→ **PROBLEM STATEMENT**: Only one stretch of the data below is wanted: the lines starting at the one with "and production constraints." and ending at the one with "quality and quantity", both included, given again exactly.

→ **SUPPLIED MATERIAL**:
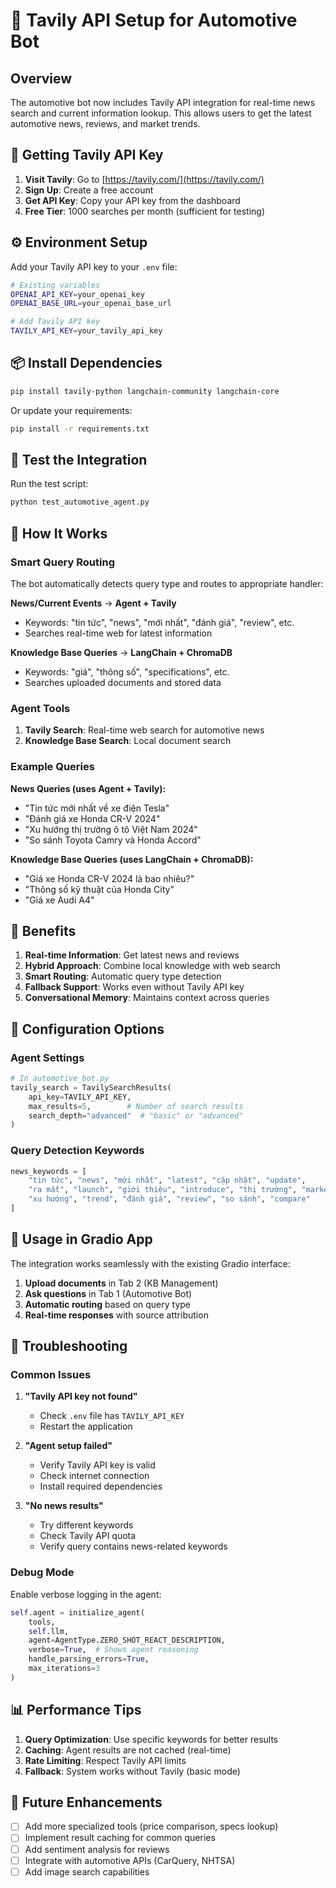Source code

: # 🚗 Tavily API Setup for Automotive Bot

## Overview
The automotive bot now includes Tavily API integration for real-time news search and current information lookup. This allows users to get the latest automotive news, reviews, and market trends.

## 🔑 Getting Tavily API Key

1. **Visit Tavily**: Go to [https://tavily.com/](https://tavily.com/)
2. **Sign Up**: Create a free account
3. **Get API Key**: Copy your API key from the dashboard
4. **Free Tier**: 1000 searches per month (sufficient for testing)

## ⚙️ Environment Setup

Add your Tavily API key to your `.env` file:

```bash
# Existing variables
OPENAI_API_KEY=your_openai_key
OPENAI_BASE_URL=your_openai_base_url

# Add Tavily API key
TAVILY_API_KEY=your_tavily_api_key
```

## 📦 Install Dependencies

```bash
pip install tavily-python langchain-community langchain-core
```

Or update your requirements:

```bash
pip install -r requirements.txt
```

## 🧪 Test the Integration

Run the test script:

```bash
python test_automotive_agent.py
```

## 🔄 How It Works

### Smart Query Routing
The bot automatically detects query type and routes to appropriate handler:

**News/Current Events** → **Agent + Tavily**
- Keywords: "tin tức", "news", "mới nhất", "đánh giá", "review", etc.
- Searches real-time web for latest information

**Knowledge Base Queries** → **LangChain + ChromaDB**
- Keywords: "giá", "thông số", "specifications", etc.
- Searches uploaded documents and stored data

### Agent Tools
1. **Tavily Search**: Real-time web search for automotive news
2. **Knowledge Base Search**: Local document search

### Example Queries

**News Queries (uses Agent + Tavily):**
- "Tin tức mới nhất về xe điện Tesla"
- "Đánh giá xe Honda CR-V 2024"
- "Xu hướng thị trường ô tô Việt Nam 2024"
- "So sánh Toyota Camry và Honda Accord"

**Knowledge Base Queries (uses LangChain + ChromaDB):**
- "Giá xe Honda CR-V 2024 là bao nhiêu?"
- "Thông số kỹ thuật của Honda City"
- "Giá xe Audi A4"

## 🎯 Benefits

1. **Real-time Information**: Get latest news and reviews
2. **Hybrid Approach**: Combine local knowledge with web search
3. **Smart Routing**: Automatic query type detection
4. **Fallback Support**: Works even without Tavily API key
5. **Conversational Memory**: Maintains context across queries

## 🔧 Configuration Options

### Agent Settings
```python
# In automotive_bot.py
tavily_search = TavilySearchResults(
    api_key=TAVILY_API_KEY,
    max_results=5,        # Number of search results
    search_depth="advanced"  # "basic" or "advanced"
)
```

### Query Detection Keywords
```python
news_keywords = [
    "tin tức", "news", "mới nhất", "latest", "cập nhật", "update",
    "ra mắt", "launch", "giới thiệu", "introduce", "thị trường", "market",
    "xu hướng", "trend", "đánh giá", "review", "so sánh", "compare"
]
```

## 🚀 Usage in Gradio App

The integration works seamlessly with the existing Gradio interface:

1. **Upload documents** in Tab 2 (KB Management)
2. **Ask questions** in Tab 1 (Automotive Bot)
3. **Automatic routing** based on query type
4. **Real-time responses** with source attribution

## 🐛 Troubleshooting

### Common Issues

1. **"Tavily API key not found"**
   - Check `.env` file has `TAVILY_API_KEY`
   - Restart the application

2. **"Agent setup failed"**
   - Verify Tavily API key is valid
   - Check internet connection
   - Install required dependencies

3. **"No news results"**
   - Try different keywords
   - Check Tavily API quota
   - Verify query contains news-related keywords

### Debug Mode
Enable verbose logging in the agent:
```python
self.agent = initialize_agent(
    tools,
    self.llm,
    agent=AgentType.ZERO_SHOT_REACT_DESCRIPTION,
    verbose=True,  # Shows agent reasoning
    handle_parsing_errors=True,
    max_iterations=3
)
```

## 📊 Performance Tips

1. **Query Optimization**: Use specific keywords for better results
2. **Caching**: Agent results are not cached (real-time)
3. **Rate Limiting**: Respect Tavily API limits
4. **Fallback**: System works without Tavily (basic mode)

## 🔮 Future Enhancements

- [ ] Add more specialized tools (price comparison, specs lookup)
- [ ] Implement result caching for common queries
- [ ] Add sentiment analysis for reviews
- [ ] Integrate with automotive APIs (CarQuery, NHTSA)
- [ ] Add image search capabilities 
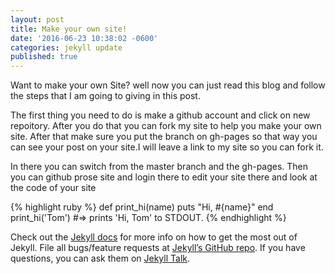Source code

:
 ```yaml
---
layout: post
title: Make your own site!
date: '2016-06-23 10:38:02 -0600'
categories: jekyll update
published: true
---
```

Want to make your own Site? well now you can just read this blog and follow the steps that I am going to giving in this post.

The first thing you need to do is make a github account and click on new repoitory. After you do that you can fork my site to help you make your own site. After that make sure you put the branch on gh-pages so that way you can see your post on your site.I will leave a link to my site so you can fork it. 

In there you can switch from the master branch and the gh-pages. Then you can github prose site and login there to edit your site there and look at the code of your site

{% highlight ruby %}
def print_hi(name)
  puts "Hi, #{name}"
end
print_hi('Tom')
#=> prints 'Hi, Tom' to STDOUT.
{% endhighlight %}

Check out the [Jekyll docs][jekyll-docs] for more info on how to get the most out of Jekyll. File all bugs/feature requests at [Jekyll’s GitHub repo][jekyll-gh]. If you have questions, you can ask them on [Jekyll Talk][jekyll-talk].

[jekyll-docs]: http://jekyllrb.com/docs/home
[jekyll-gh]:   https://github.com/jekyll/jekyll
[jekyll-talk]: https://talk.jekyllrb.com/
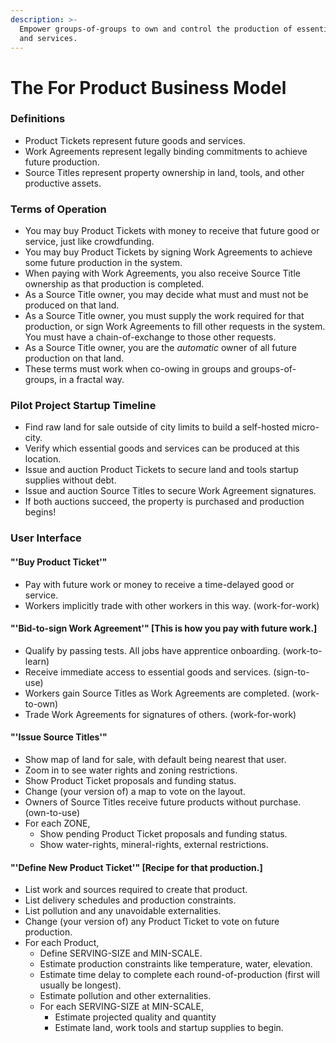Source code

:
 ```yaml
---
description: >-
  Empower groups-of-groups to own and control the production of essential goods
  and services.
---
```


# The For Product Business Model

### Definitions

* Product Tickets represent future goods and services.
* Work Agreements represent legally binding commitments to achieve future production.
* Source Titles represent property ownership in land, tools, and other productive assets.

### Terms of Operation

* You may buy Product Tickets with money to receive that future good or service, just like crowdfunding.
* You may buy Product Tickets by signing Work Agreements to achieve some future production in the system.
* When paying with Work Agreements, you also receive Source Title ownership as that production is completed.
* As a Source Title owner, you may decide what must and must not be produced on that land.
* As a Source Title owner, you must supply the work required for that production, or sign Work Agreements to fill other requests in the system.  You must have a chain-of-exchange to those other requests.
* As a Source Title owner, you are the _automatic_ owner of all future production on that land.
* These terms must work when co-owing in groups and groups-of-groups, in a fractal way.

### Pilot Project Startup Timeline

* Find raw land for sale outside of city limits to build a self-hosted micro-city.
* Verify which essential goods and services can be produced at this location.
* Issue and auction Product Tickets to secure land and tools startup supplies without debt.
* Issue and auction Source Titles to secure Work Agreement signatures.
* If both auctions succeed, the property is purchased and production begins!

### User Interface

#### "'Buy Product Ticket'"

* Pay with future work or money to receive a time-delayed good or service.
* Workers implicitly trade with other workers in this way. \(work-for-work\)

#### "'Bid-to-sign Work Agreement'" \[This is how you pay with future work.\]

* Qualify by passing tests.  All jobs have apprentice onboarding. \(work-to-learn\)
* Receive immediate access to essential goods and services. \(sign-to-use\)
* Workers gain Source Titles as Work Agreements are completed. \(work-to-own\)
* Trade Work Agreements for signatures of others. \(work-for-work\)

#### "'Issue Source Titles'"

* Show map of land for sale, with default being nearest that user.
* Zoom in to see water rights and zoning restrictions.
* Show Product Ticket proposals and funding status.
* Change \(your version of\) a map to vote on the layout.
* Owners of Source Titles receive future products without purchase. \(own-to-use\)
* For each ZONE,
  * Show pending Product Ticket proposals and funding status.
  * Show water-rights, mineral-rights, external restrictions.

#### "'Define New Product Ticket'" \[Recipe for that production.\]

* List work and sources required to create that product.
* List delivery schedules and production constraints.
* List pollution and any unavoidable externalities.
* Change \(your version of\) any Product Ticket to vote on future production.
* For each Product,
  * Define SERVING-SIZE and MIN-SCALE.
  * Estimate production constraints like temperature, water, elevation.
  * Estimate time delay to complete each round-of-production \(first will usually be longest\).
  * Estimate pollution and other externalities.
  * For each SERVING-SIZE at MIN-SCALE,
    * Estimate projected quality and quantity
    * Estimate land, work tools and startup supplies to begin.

→ **SOLUTION TO THIS PROBLEM**:
* List delivery schedules and production constraints.
* List pollution and any unavoidable externalities.
* Change \(your version of\) any Product Ticket to vote on future production.
* For each Product,
  * Define SERVING-SIZE and MIN-SCALE.
  * Estimate production constraints like temperature, water, elevation.
  * Estimate time delay to complete each round-of-production \(first will usually be longest\).
  * Estimate pollution and other externalities.
  * For each SERVING-SIZE at MIN-SCALE,
    * Estimate projected quality and quantity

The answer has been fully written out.